1.- Circunstâncias a considerar.
1.ª) O despacho do Ministério Público, na parte que aqui releva:
“Atenta a determinação efectuada na Directiva de 09.01.2008, definida por sua Excelência o Conselheiro Procurador-Geral da República (remetida com o Ofício-Circular nº 5/2008, de 15/JAN/2008) no sentido de que “Sempre que esteja em causa investigação relativa aos crimes previstos no artigo 1º, alíneas j) a m) do Código de Processo Penal (…) O Ministério Público determinará, no início do inquérito, a sujeição deste a segredo de justiça…”, nos termos do disposto no artigo 86º, n.º 3, do Código de Processo Penal,
Dado que o crime em investigação nestes autos (cfr. art. 210.º, n.º 1 do C. Penal) é punível com pena de prisão de até 8 anos, tratando-se, pois – atenta ainda a natureza dos bens jurídicos protegidos pela incriminação – da “criminalidade violenta” a que alude o art. 1.º, alínea j) do C.P.P. e atendendo à especial natureza do ilícito em questão, bem como ao facto de a actividade delituosa poder ainda encontrar-se em curso e ainda – especialmente – a natureza das diligências em curso e aquelas cuja realização se tem por provável, a publicidade destes autos seria altamente lesiva para os interesse da investigação,
Determino a aplicação a estes autos do segredo de justiça – cfr. art. 86.º, n.º 3 do C.P.P.”

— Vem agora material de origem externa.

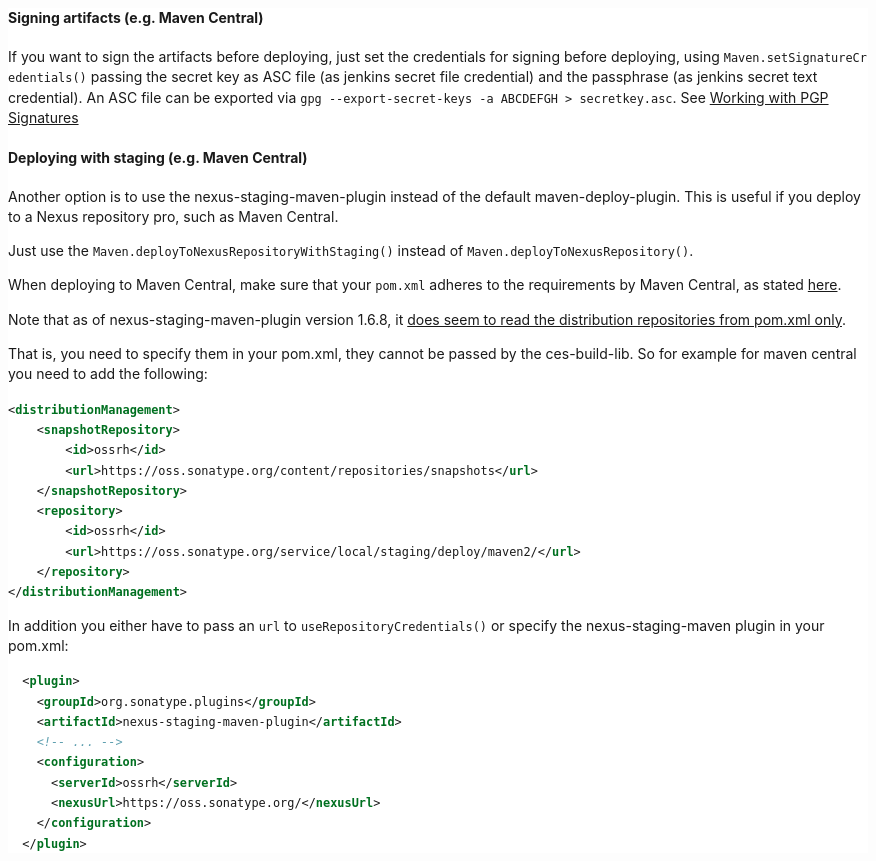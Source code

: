 #### Signing artifacts (e.g. Maven Central)

If you want to sign the artifacts before deploying, just set the credentials for signing before deploying, using 
`Maven.setSignatureCredentials()` passing the secret key as ASC file (as jenkins secret file credential) and the 
passphrase (as jenkins secret text credential).
An ASC file can be exported via  `gpg --export-secret-keys -a ABCDEFGH > secretkey.asc`.
See [Working with PGP Signatures](http://central.sonatype.org/pages/working-with-pgp-signatures.html)

#### Deploying with staging (e.g. Maven Central)

Another option is to use the nexus-staging-maven-plugin instead of the default maven-deploy-plugin.
This is useful if you deploy to a Nexus repository pro, such as Maven Central. 

Just use the `Maven.deployToNexusRepositoryWithStaging()` instead of `Maven.deployToNexusRepository()`.

When deploying to Maven Central, make sure that your `pom.xml` adheres to the requirements by Maven Central, as stated
[here](http://central.sonatype.org/pages/requirements.html).

Note that as of nexus-staging-maven-plugin version 1.6.8, it 
[does seem to read the distribution repositories from pom.xml only](https://issues.sonatype.org/browse/NEXUS-15464).

That is, you need to specify them in your pom.xml, they cannot be passed by the ces-build-lib. So for example for maven 
central you need to add the following:

```xml
<distributionManagement>
    <snapshotRepository>
        <id>ossrh</id>
        <url>https://oss.sonatype.org/content/repositories/snapshots</url>
    </snapshotRepository>
    <repository>
        <id>ossrh</id>
        <url>https://oss.sonatype.org/service/local/staging/deploy/maven2/</url>
    </repository>
</distributionManagement>
```

In addition you either have to pass an `url` to `useRepositoryCredentials()` or specify the nexus-staging-maven plugin in your pom.xml:

```xml
  <plugin>
    <groupId>org.sonatype.plugins</groupId>
    <artifactId>nexus-staging-maven-plugin</artifactId>
    <!-- ... -->
    <configuration>
      <serverId>ossrh</serverId>
      <nexusUrl>https://oss.sonatype.org/</nexusUrl>
    </configuration>
  </plugin>
```
          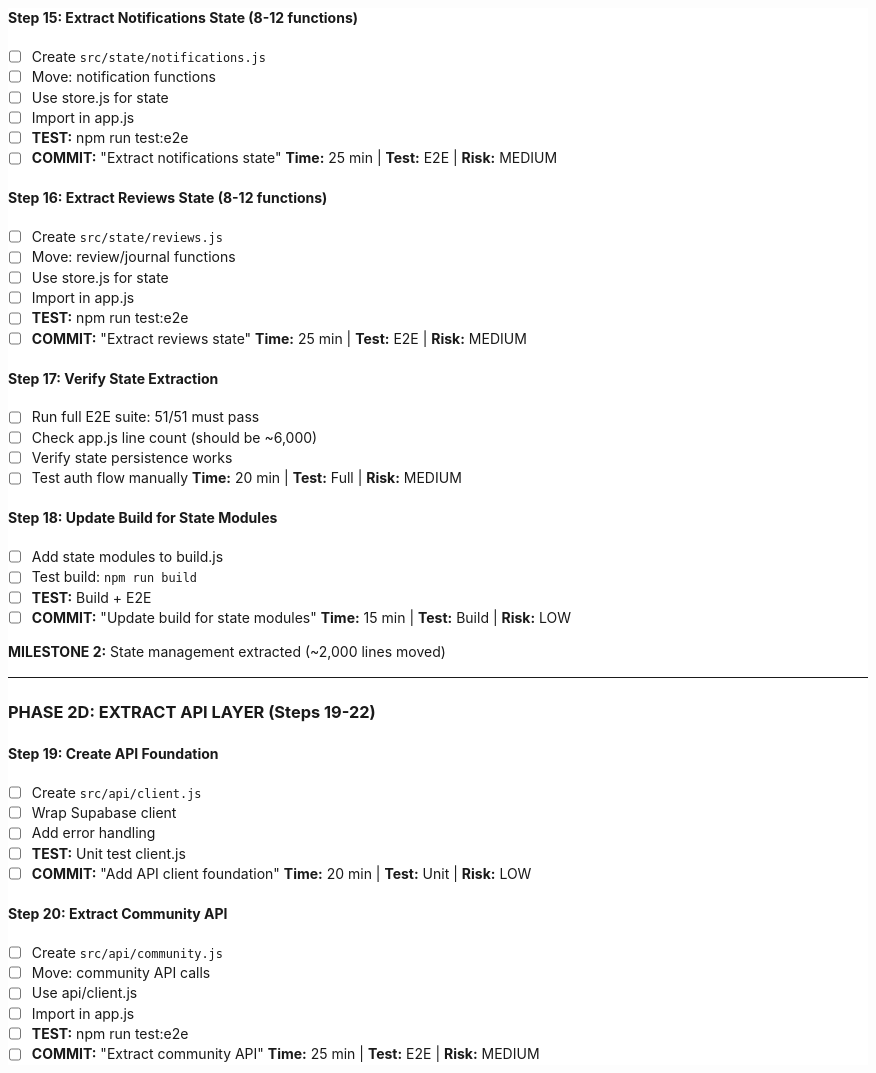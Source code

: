 #### Step 15: Extract Notifications State (8-12 functions)
- [ ] Create `src/state/notifications.js`
- [ ] Move: notification functions
- [ ] Use store.js for state
- [ ] Import in app.js
- [ ] **TEST:** npm run test:e2e
- [ ] **COMMIT:** "Extract notifications state"
**Time:** 25 min | **Test:** E2E | **Risk:** MEDIUM

#### Step 16: Extract Reviews State (8-12 functions)
- [ ] Create `src/state/reviews.js`
- [ ] Move: review/journal functions
- [ ] Use store.js for state
- [ ] Import in app.js
- [ ] **TEST:** npm run test:e2e
- [ ] **COMMIT:** "Extract reviews state"
**Time:** 25 min | **Test:** E2E | **Risk:** MEDIUM

#### Step 17: Verify State Extraction
- [ ] Run full E2E suite: 51/51 must pass
- [ ] Check app.js line count (should be ~6,000)
- [ ] Verify state persistence works
- [ ] Test auth flow manually
**Time:** 20 min | **Test:** Full | **Risk:** MEDIUM

#### Step 18: Update Build for State Modules
- [ ] Add state modules to build.js
- [ ] Test build: `npm run build`
- [ ] **TEST:** Build + E2E
- [ ] **COMMIT:** "Update build for state modules"
**Time:** 15 min | **Test:** Build | **Risk:** LOW

**MILESTONE 2:** State management extracted (~2,000 lines moved)

---

### PHASE 2D: EXTRACT API LAYER (Steps 19-22)

#### Step 19: Create API Foundation
- [ ] Create `src/api/client.js`
- [ ] Wrap Supabase client
- [ ] Add error handling
- [ ] **TEST:** Unit test client.js
- [ ] **COMMIT:** "Add API client foundation"
**Time:** 20 min | **Test:** Unit | **Risk:** LOW

#### Step 20: Extract Community API
- [ ] Create `src/api/community.js`
- [ ] Move: community API calls
- [ ] Use api/client.js
- [ ] Import in app.js
- [ ] **TEST:** npm run test:e2e
- [ ] **COMMIT:** "Extract community API"
**Time:** 25 min | **Test:** E2E | **Risk:** MEDIUM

2.ª) A decisão recorrida, na parte que aqui releva:
“Não se vislumbra qualquer motivação factual concreta procedente para o despacho proferido pelo Ministério Público.

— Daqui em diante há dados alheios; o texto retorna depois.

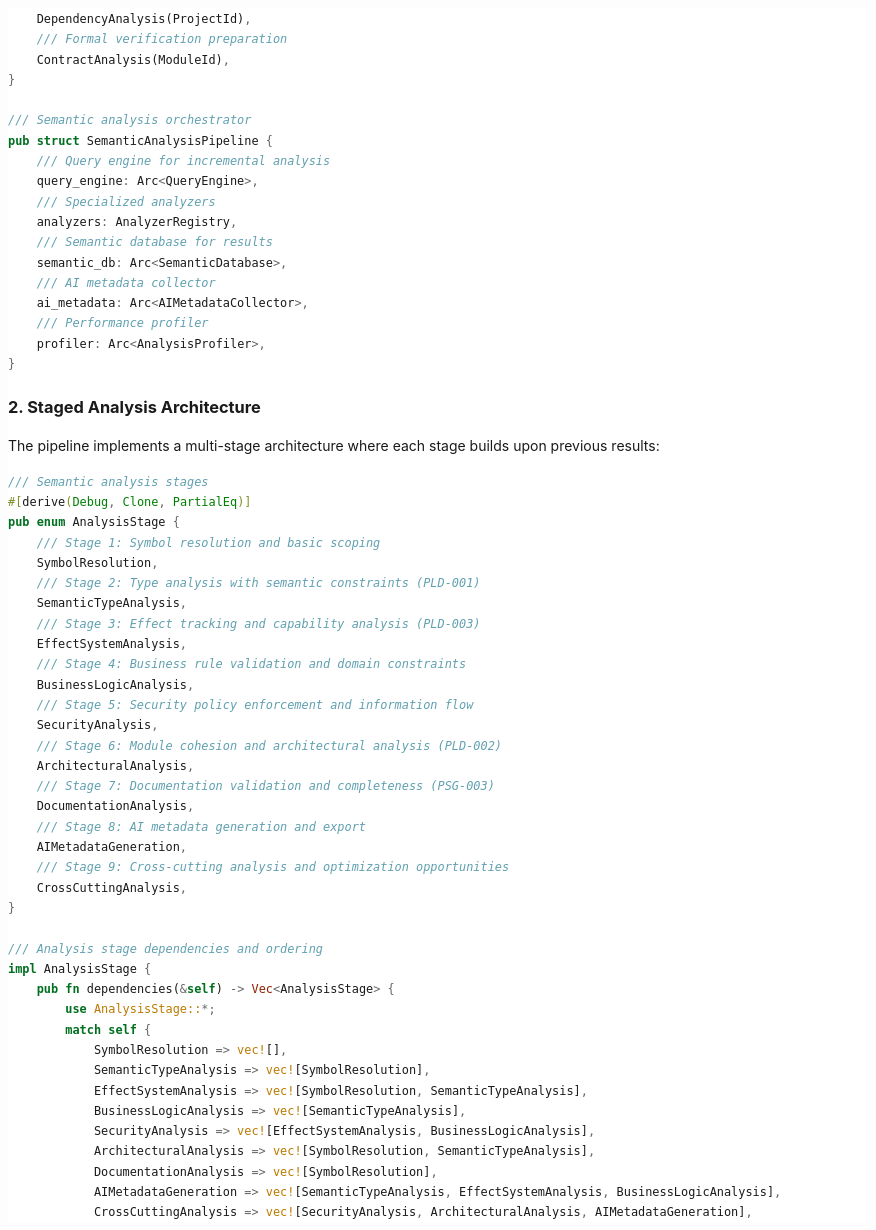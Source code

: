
 ```rust
    DependencyAnalysis(ProjectId),
    /// Formal verification preparation
    ContractAnalysis(ModuleId),
}

/// Semantic analysis orchestrator
pub struct SemanticAnalysisPipeline {
    /// Query engine for incremental analysis
    query_engine: Arc<QueryEngine>,
    /// Specialized analyzers
    analyzers: AnalyzerRegistry,
    /// Semantic database for results
    semantic_db: Arc<SemanticDatabase>,
    /// AI metadata collector
    ai_metadata: Arc<AIMetadataCollector>,
    /// Performance profiler
    profiler: Arc<AnalysisProfiler>,
}
```

### 2. Staged Analysis Architecture

The pipeline implements a multi-stage architecture where each stage builds upon previous results:

```rust
/// Semantic analysis stages
#[derive(Debug, Clone, PartialEq)]
pub enum AnalysisStage {
    /// Stage 1: Symbol resolution and basic scoping
    SymbolResolution,
    /// Stage 2: Type analysis with semantic constraints (PLD-001)
    SemanticTypeAnalysis,
    /// Stage 3: Effect tracking and capability analysis (PLD-003)
    EffectSystemAnalysis,
    /// Stage 4: Business rule validation and domain constraints
    BusinessLogicAnalysis,
    /// Stage 5: Security policy enforcement and information flow
    SecurityAnalysis,
    /// Stage 6: Module cohesion and architectural analysis (PLD-002)
    ArchitecturalAnalysis,
    /// Stage 7: Documentation validation and completeness (PSG-003)
    DocumentationAnalysis,
    /// Stage 8: AI metadata generation and export
    AIMetadataGeneration,
    /// Stage 9: Cross-cutting analysis and optimization opportunities
    CrossCuttingAnalysis,
}

/// Analysis stage dependencies and ordering
impl AnalysisStage {
    pub fn dependencies(&self) -> Vec<AnalysisStage> {
        use AnalysisStage::*;
        match self {
            SymbolResolution => vec![],
            SemanticTypeAnalysis => vec![SymbolResolution],
            EffectSystemAnalysis => vec![SymbolResolution, SemanticTypeAnalysis],
            BusinessLogicAnalysis => vec![SemanticTypeAnalysis],
            SecurityAnalysis => vec![EffectSystemAnalysis, BusinessLogicAnalysis],
            ArchitecturalAnalysis => vec![SymbolResolution, SemanticTypeAnalysis],
            DocumentationAnalysis => vec![SymbolResolution],
            AIMetadataGeneration => vec![SemanticTypeAnalysis, EffectSystemAnalysis, BusinessLogicAnalysis],
            CrossCuttingAnalysis => vec![SecurityAnalysis, ArchitecturalAnalysis, AIMetadataGeneration],
```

Não é pela simples circunstância de o objecto dos autos se reportar a um determinado tipo legal, ainda que o mesmo se integre no conceito de criminalidade violenta que se justifica a sujeição dos autos a segredo de justiça, já que com tal assunção por parte do Ministério Público, está a partir-se do abstracto e a não ponderar o concreto; não se pode, pelo menos não é procedente, determinar como critério para a sujeição de um Inquérito a segredo de justiça, o simples facto de se estar perante uma situação que integra um “crime de catálogo”; já por referência ao que em “concreto”, o Ministério Público alegou, subsequentemente - o interesse da investigação: nada nos autos nos permite concluir que o interesse da investigação exija a manutenção dos autos em segredo de justiça; a esse propósito, o Ministério Público fala em diligências que estão em curso; ora, o Inquérito encontra-se em juízo para efeito de realização de interrogatório judicial de arguidos detidos, nos termos e para os efeitos do art.º 141.º do Código de Processo Penal, não se vendo (nem o Ministério Público tendo concretizado) quais as diligências de investigação que estão em curso e que cujo êxito pode ser colocado em risco pela publicidade dos autos; da mesma forma, quanto às diligências de investigação que “provavelmente” (sic) se seguirão, estamos perante uma hipotética intenção por parte do Ministério Público, que nem sequer é capaz de concretizar, também, os termos a seguir pela investigação; por último e quanto à alegação de que a actividade delituosa poderia, ainda, estar em curso, mais uma vez, nada nos autos nos permite concluir nesse sentido, sendo que também aqui, o Ministério Público fala de uma hipótese e tão só, sendo que por referência aos arguidos, estando os mesmos detidos, não se vislumbra como tal possa ou esteja a ser viável.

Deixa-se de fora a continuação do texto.